Ignatius Aloysius Reynolds (August 22, 1798 – March 9, 1855) was an American prelate of the Roman Catholic Church. He served as bishop of the Diocese of Charleston in the American South from 1844 until his death in 1855.

Biography

Early life 
Reynolds was born on August 22, 1798, in Bardstown, Kentucky, to John and Ann ( French) Reynolds. He enrolled at the theological seminary there at an early age. In December 1821 he entered St. Mary's Seminary in Baltimore, Maryland, where he was later ordained to the priesthood for the Archdiocese of Baltimore by Archbishop Ambrose Maréchal on October 24, 1823.

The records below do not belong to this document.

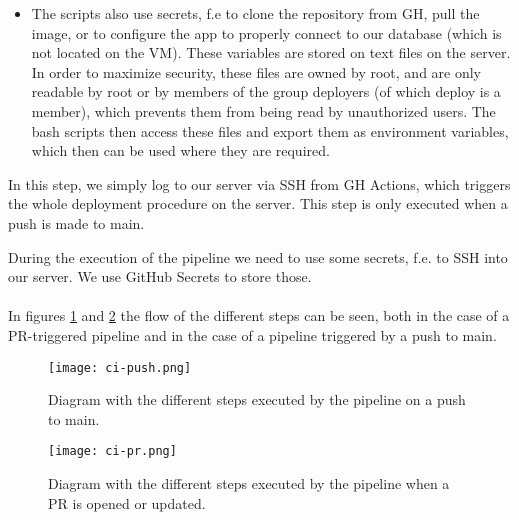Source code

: \begin{enumerate}
\begin{itemize}
		\item The scripts also use secrets, f.e to clone the repository from GH, pull the image, or to configure the app to properly connect to our database (which is not located on the VM). These variables are stored on text files on the server. In order to maximize security, these files are owned by root, and are only readable by root or by members of the group deployers (of which deploy is a member), which prevents them from being read by unauthorized users. The bash scripts then access these files and export them as environment variables, which then can be used where they are required.
	\end{itemize}
	In this step, we simply log to our server via SSH from GH Actions, which triggers the whole deployment procedure on the server. This step is only executed when a push is made to main. 
\end{enumerate}
During the execution of the pipeline we need to use some secrets, f.e. to SSH into our server. We use GitHub Secrets to store those.

\paragraph{} In figures \ref{fig:ci-push} and \ref{fig:ci-pr} the flow of the different steps can be seen, both in the case of a PR-triggered pipeline and in the case of a pipeline triggered by a push to main.

\begin{figure}[H]
	\centering
	\texttt{[image: ci-push.png]}
	\caption{Diagram with the different steps executed by the pipeline on a push to main.}
	\label{fig:ci-push}
\end{figure}

\begin{figure}[H]
	\centering
	\texttt{[image: ci-pr.png]}
	\caption{Diagram with the different steps executed by the pipeline when a PR is opened or updated.}
	\label{fig:ci-pr}
\end{figure}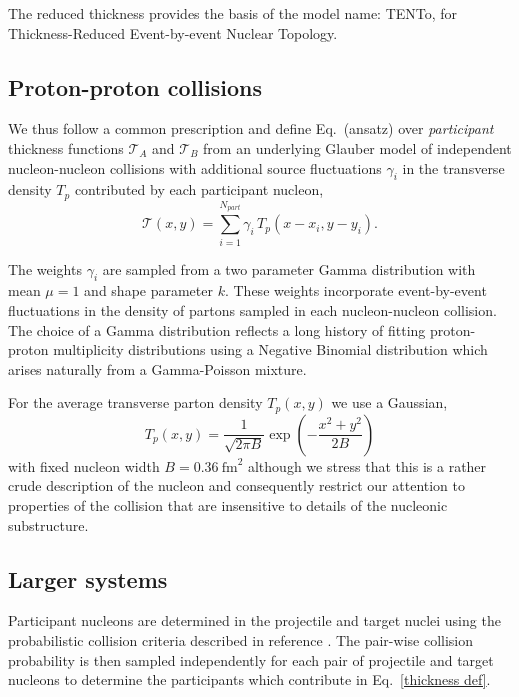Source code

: \documentclass[aps,prl,reprint,amsmath,nofootinbib]{revtex4-1}
\begin{document}
The reduced thickness provides the basis of the model name:
T\raisebox{-.5ex}{R}ENTo, for Thickness-Reduced Event-by-event Nuclear Topology.

\subsection{Proton-proton collisions}

We thus follow a common prescription and define Eq.~(ansatz) over \emph{participant} thickness
functions $\mathcal{T}_A$ and $\mathcal{T}_B$ from an underlying Glauber model of independent nucleon-nucleon
collisions with additional source fluctuations $\gamma_i$ in the transverse density $T_p$ contributed by each
participant nucleon,
\begin{equation}
  \label{thickness def}
  \mathcal{T}(x,y) = \sum\limits_{i=1}^{N_{part}} \gamma_i\, T_p(x-x_i,y-y_i).
\end{equation}

The weights $\gamma_i$ are sampled from a two parameter Gamma distribution with mean $\mu=1$ and shape
parameter $k$. These weights incorporate event-by-event fluctuations in the density of partons sampled in each
nucleon-nucleon collision. The choice of a Gamma distribution reflects a long history of fitting proton-proton
multiplicity distributions using a Negative Binomial distribution which arises naturally from a Gamma-Poisson
mixture.

For the average transverse parton density $T_p(x,y)$ we use a Gaussian,
\begin{equation}
  T_p(x,y) = \frac{1}{\sqrt{2 \pi B}} \exp\left(-\frac{x^2+y^2}{2 B}\right)
\end{equation}
with fixed nucleon width $B=0.36 ~\mathrm{fm}^2$ although we stress that this is a rather crude description of
the nucleon and consequently restrict our attention to properties of the collision that are insensitive to
details of the nucleonic substructure.

\subsection{Larger systems}

Participant nucleons are determined in the projectile and target nuclei using the probabilistic collision
criteria described in reference \cite{proton-proton}.  The pair-wise collision probability is then sampled
independently for each pair of projectile and target nucleons to determine the participants which contribute
in Eq.~\eqref{thickness def}.
\end{document}

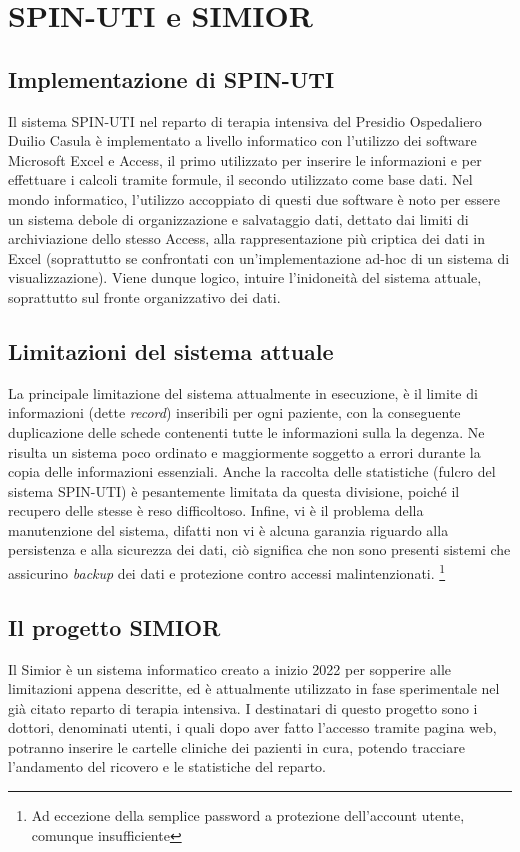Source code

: \chapter{SPIN-UTI e SIMIOR}
\section{Implementazione di SPIN-UTI}
Il sistema SPIN-UTI nel reparto di terapia intensiva del Presidio Ospedaliero Duilio Casula è implementato a livello informatico con l'utilizzo dei software Microsoft Excel e Access, il primo utilizzato per inserire le informazioni e per effettuare i calcoli tramite formule, il secondo utilizzato come base dati.
Nel mondo informatico, l'utilizzo accoppiato di questi due software è noto per essere un sistema debole di organizzazione e salvataggio dati, dettato dai limiti di archiviazione dello stesso Access, alla rappresentazione più criptica dei dati in Excel (soprattutto se confrontati con un'implementazione ad-hoc di un sistema di visualizzazione).
Viene dunque logico, intuire l'inidoneità del sistema attuale, soprattutto sul fronte organizzativo dei dati.
\section{Limitazioni del sistema attuale}
La principale limitazione del sistema attualmente in esecuzione, è il limite di informazioni (dette \textit{record}) inseribili per ogni paziente, con la conseguente duplicazione delle schede contenenti tutte le informazioni sulla la degenza. 
Ne risulta un sistema poco ordinato e maggiormente soggetto a errori durante la copia delle informazioni essenziali.
Anche la raccolta delle statistiche (fulcro del sistema SPIN-UTI) è pesantemente limitata da questa divisione, poiché il recupero delle stesse è reso difficoltoso.
Infine, vi è il problema della manutenzione del sistema, difatti non vi è alcuna garanzia riguardo alla persistenza e alla sicurezza dei dati, ciò significa che non sono presenti sistemi che assicurino \textit{backup} dei dati e protezione contro accessi malintenzionati. \footnote{Ad eccezione della semplice password a protezione dell'account utente, comunque insufficiente}
\section{Il progetto SIMIOR}
Il Simior è un sistema informatico creato a inizio 2022 per sopperire alle limitazioni appena descritte, ed è attualmente utilizzato in fase sperimentale nel già citato reparto di terapia intensiva.
I destinatari di questo progetto sono i dottori, denominati utenti, i quali dopo aver fatto l'accesso tramite pagina web, potranno inserire le cartelle cliniche dei pazienti in cura, potendo tracciare l'andamento del ricovero e le statistiche del reparto.
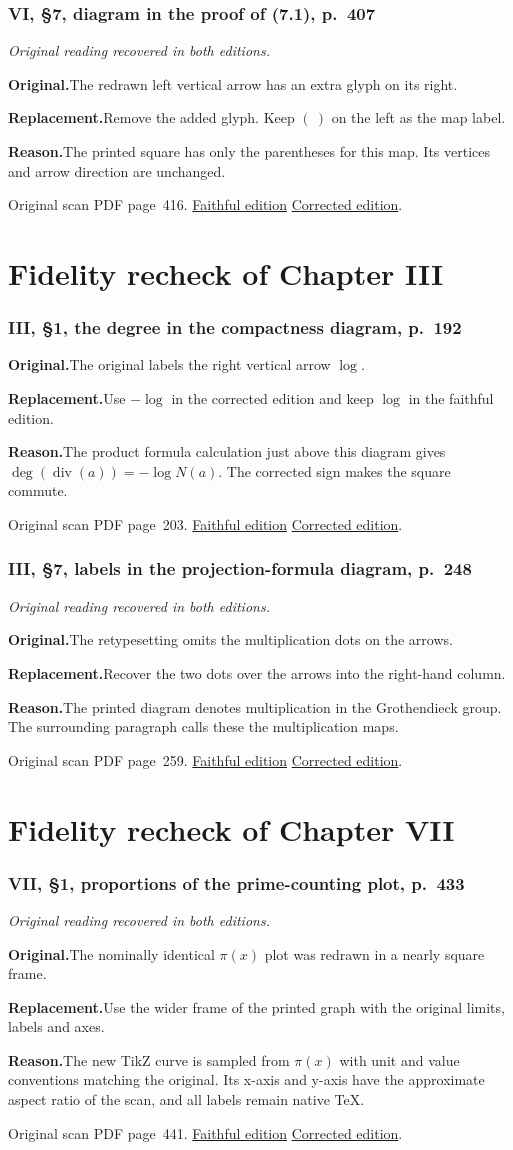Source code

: \documentclass[11pt,a4paper]{article}
\newcommand{\original}{\par\smallskip\noindent\textbf{Original.}\enspace}
\newcommand{\replacement}{\par\smallskip\noindent\textbf{Replacement.}\enspace}
\newcommand{\reason}{\par\smallskip\noindent\textbf{Reason.}\enspace}
\newcommand{\editionlink}[3]{\href{#1\#errata.#2}{#3}}
\newcommand{\location}[2]{%
  \par\smallskip\noindent Original scan PDF page~#2.\enspace
  \editionlink{Neukirch_Faithful.pdf}{#1}{Faithful edition}
  \quad\editionlink{Neukirch_Corrected.pdf}{#1}{Corrected edition}.}
\begin{document}
\section{VI, \S7, diagram in the proof of (7.1), p.~407}\label{errata:item:198}
\noindent\emph{Original reading recovered in both editions.}\par
\original The redrawn left vertical arrow has an extra glyph on its right.
\replacement Remove the added glyph. Keep $(\ )$ on the left as the map label.
\reason The printed square has only the parentheses for this map. Its vertices and arrow direction are unchanged.
\location{198}{416}

\part{Fidelity recheck of Chapter III}
\setcounter{section}{202}
\section{III, \S1, the degree in the compactness diagram, p.~192}\label{errata:item:203}

\original The original labels the right vertical arrow $\log$.
\replacement Use $-\log$ in the corrected edition and keep $\log$ in the faithful edition.
\reason The product formula calculation just above this diagram gives $\deg(\operatorname{div}(a))=-\log N(a)$. The corrected sign makes the square commute.
\location{203}{203}

\setcounter{section}{203}
\section{III, \S7, labels in the projection-formula diagram, p.~248}\label{errata:item:204}
\noindent\emph{Original reading recovered in both editions.}\par
\original The retypesetting omits the multiplication dots on the arrows.
\replacement Recover the two dots over the arrows into the right-hand column.
\reason The printed diagram denotes multiplication in the Grothendieck group. The surrounding paragraph calls these the multiplication maps.
\location{204}{259}

\part{Fidelity recheck of Chapter VII}
\setcounter{section}{204}
\section{VII, \S1, proportions of the prime-counting plot, p.~433}\label{errata:item:205}
\noindent\emph{Original reading recovered in both editions.}\par
\original The nominally identical $\pi(x)$ plot was redrawn in a nearly square frame.
\replacement Use the wider frame of the printed graph with the original limits, labels and axes.
\reason The new TikZ curve is sampled from $\pi(x)$ with unit and value conventions matching the original. Its x-axis and y-axis have the approximate aspect ratio of the scan, and all labels remain native TeX.
\location{205}{441}
\end{document}
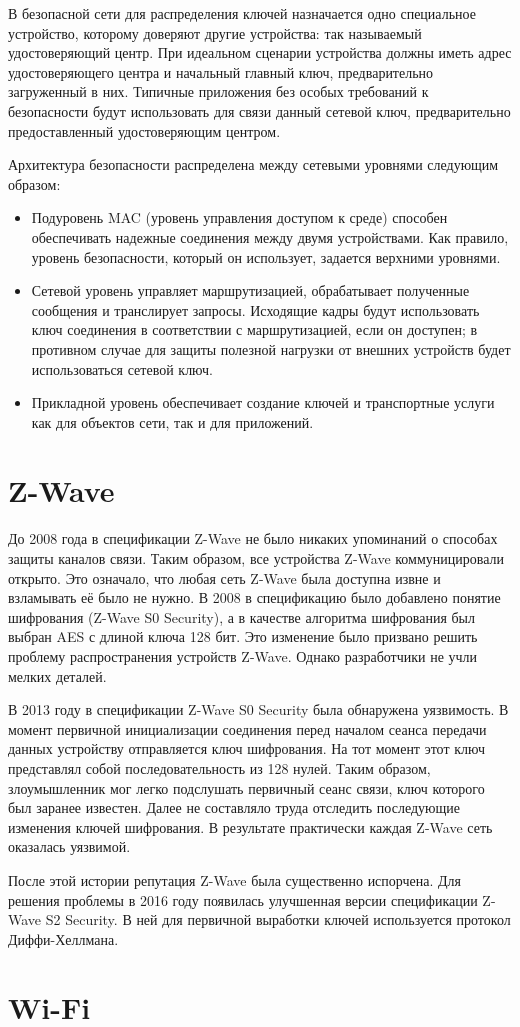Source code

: 	В безопасной сети для распределения ключей назначается одно специальное устройство, которому доверяют 
	другие устройства: так называемый удостоверяющий центр. При идеальном сценарии устройства должны 
	иметь адрес удостоверяющего центра и начальный главный ключ, предварительно загруженный в них. 
	Типичные приложения без особых требований к безопасности будут использовать для связи данный сетевой ключ, 
	предварительно предоставленный удостоверяющим центром.
	
	Архитектура безопасности распределена между сетевыми уровнями следующим образом:
	
	\begin{itemize}
		\item Подуровень MAC (уровень управления доступом к среде) способен обеспечивать надежные соединения
		между двумя устройствами. Как правило, уровень безопасности, который он использует, задается 
		верхними уровнями.
		\item Сетевой уровень управляет маршрутизацией, обрабатывает полученные сообщения и транслирует
		запросы. Исходящие кадры будут использовать ключ соединения в соответствии с маршрутизацией, 
		если он доступен; в противном случае для защиты полезной нагрузки от внешних устройств будет 
		использоваться сетевой ключ.
		\item Прикладной уровень обеспечивает создание ключей и транспортные услуги как для объектов
		сети, так и для приложений.
	\end{itemize}

	
	\section{Z-Wave}
	До 2008 года в спецификации Z-Wave не было никаких упоминаний о способах защиты каналов связи. 
	Таким образом, все устройства Z-Wave коммуницировали открыто. Это означало, что любая сеть Z-Wave 
	была доступна извне и взламывать её было не нужно. В 2008 в спецификацию было добавлено понятие 
	шифрования (Z-Wave S0 Security), а в качестве алгоритма шифрования был выбран AES с длиной ключа 128 бит. 
	Это изменение было призвано решить проблему распространения устройств Z-Wave. Однако разработчики
	не учли мелких деталей.
	
	В 2013 году в спецификации  Z-Wave S0 Security была обнаружена уязвимость. В момент первичной 
	инициализации соединения перед началом сеанса передачи данных устройству отправляется ключ шифрования.
	На тот момент этот ключ представлял собой последовательность из 128 нулей. Таким образом, злоумышленник
	мог легко подслушать первичный сеанс связи, ключ которого был заранее известен. Далее не
	составляло труда отследить последующие изменения ключей шифрования. В результате практически
	каждая Z-Wave сеть оказалась уязвимой.
	
	После этой истории репутация Z-Wave была существенно испорчена. Для решения проблемы в 2016 году
	появилась улучшенная версии спецификации Z-Wave S2 Security. В ней для первичной выработки ключей
	используется протокол Диффи-Хеллмана.
	
	
	\section{Wi-Fi}
		
		
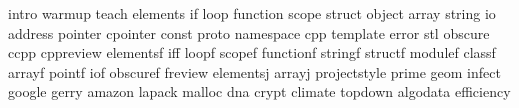 intro
warmup
teach
elements
if
loop
function
scope
struct
object
array
string
io
address
pointer
cpointer
const
proto
namespace
cpp
template
error
stl
obscure
ccpp
cppreview
elementsf
iff
loopf
scopef
functionf
stringf
structf
modulef
classf
arrayf
pointf
iof
obscuref
freview
elementsj
arrayj
projectstyle
prime
geom
infect
google
gerry
amazon
lapack
malloc
dna
crypt
climate
topdown
algodata
efficiency
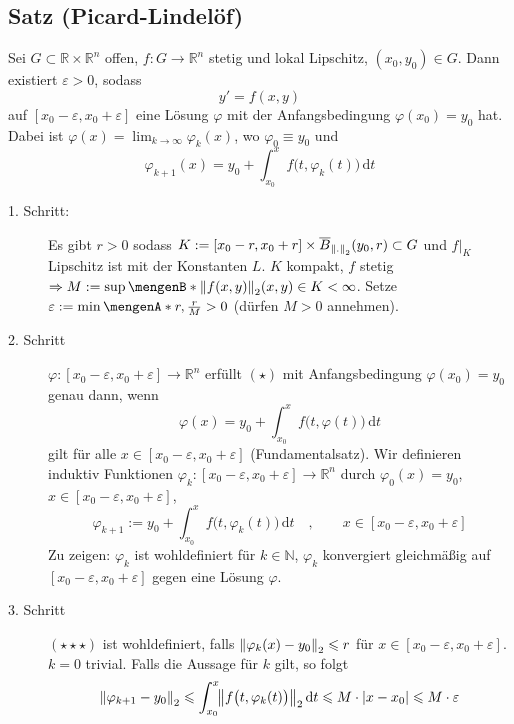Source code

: \subsection[Satz von Picard-Lindelöf (Existenz einer Lösung)]{Satz (Picard-Lindelöf)} %
\label{sub:17}
Sei $G \subset \mathds{R} \times \mathds{R}^n$ offen, $f : G \to \mathds{R}^n$ stetig und lokal Lipschitz, $(x_0, y_0) \in G$. Dann existiert $\varepsilon >0$, sodass 
\[
	y' = f(x,y) \tag{$\star$}
\]
auf $[x_0 - \varepsilon, x_0 + \varepsilon]$ eine Lösung $\varphi$ mit der Anfangsbedingung $\varphi(x_0)= y_0$ hat. Dabei ist 
$\varphi(x)= \lim_{ k \to \infty} \varphi_k(x)$, wo $\varphi_0 \equiv y_0$ und
\[
	\varphi_{k+1} (x) = y_0 + \int_{x_0} ^{x} \! f\big(t, \varphi_k(t)\big)  \, \mathrm{d}t
\]
\begin{description}
	\item[1. Schritt:] Es gibt $r>0$ sodass $K:= [x_0 -r, x_0 +r] \times \overline{B}_{\norm[2]{.} }(y_0,r) \subset G$ und $f|_{K}$ Lipschitz ist mit der Konstanten $L$. 
	$K$ kompakt, $f$ stetig $\Rightarrow M := \sup \set[{\norm[2]{f(x,y)} }]{(x,y) \in K} < \infty $. Setze $\varepsilon := \min \set{r, \frac{r}{M} }>0 $ (dürfen $M>0$
	annehmen). 
	\item[2. Schritt] $\varphi : [x_0 -\varepsilon, x_0 + \varepsilon] \to \mathds{R}^n$ erfüllt $(\star)$ mit Anfangsbedingung $\varphi(x_0)=y_0$ genau dann, wenn 
	\[
		\varphi(x) = y_0 + \int_{x_0} ^{x} \! f\big(t, \varphi(t)\big)  \, \mathrm{d}t \tag{$\star\star$}
	\]
	gilt für alle $x \in  [x_0 - \varepsilon, x_0+ \varepsilon]$ (Fundamentalsatz). Wir definieren induktiv Funktionen 
	$\varphi_k : [x_0 - \varepsilon, x_0 + \varepsilon] \to \mathds{R}^n$ durch $\varphi_0 (x)= y_0$, $x \in [x_0 - \varepsilon, x_0 + \varepsilon]$,
	\[
		\varphi_{k+1} := y_0 + \int_{x_0} ^{x} \! f\big(t, \varphi_k(t)\big)  \, \mathrm{d}t \quad , \qquad x \in[x_0-\varepsilon, x_0 + \varepsilon]\tag{$\star\star\star$}
	\]
	Zu zeigen: $\varphi_k$ ist wohldefiniert für $k \in \mathds{N}$, $\varphi_k$ konvergiert gleichmäßig auf $[x_0 -\varepsilon, x_0 +\varepsilon]$ gegen eine Lösung 
	$\varphi$.
	\item[3. Schritt] $(\star\star\star)$ ist wohldefiniert, falls $\norm[2]{\varphi_k(x)-y_0} \le r $ für $x \in [x_0 -\varepsilon, x_0 +\varepsilon]$. $k=0$ trivial.
	Falls die Aussage für $k$ gilt, so folgt 
	\begin{align*}
		\norm[2]{\varphi_{k+1} -y_0} \le \int_{x_0} ^{x} \! \norm[2]{f\big(t, \varphi_k(t)\big)}  \, \mathrm{d}t \le   M \cdot \abs*{x-x_0} \le M \cdot \varepsilon

\end{align*}
\end{description}
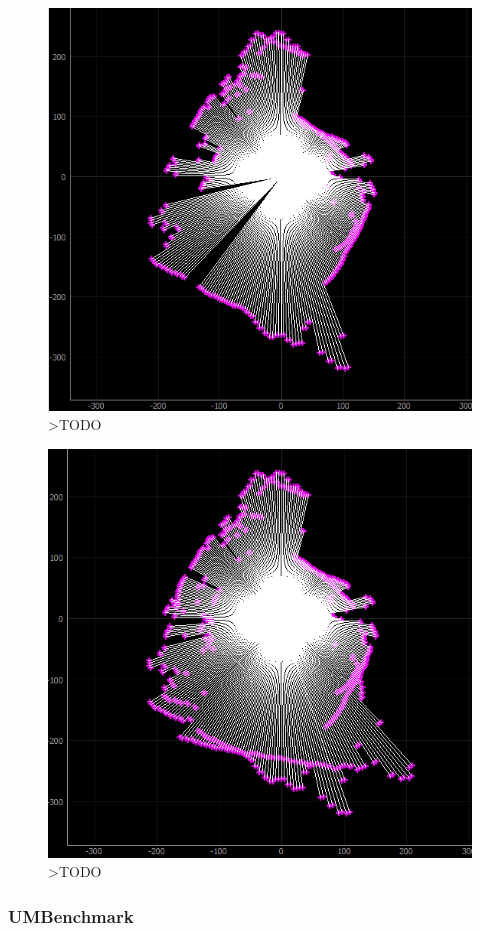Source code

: \begin{figure}[ht]
	\centering
		\includegraphics[width=0.5\linewidth]{rys/ScanBot-12-calibrated-room-map3.PNG}
	\caption{>TODO}
	\label{fig:xxx}
\end{figure}

\begin{figure}[ht]
	\centering
		\includegraphics[width=0.5\linewidth]{rys/ScanBot-12-calibrated-room-map4.PNG}
	\caption{>TODO}
	\label{fig:xxx}
\end{figure}


\subsubsection{UMBenchmark\cite{Borenstein1995}}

Following his return to Kentucky, Reynolds served as president of St. Joseph's College in Bardstown until 1830, when he succeeded Francis Kenrick as professor of theology at the Bardstown seminary. He also served as rector of the Cathedral of the Assumption in Louisville, Kentucky.  Reynolds later became superior of the Sisters of Charity of Nazareth, and vicar general of the diocese.

Bishop of Charleston 
On November 28, 1843, Reynolds was appointed the second bishop of the Diocese of Charleston by Pope Gregory XVI. At that time, the diocese included the states of Georgia, South Carolina, and North Carolina.  He received his episcopal consecration on March 19, 1844, from Archbishop John Purcell, with Bishops Michael O'Connor and Richard Miles serving as co-consecrators, at Saint Peter in Chains Cathedral in Cincinnati, Ohio. During his tenure Reynolds brought stability to the diocesan  administration. He conducted visitations of the entire diocese, which then included both Carolinas and Georgia.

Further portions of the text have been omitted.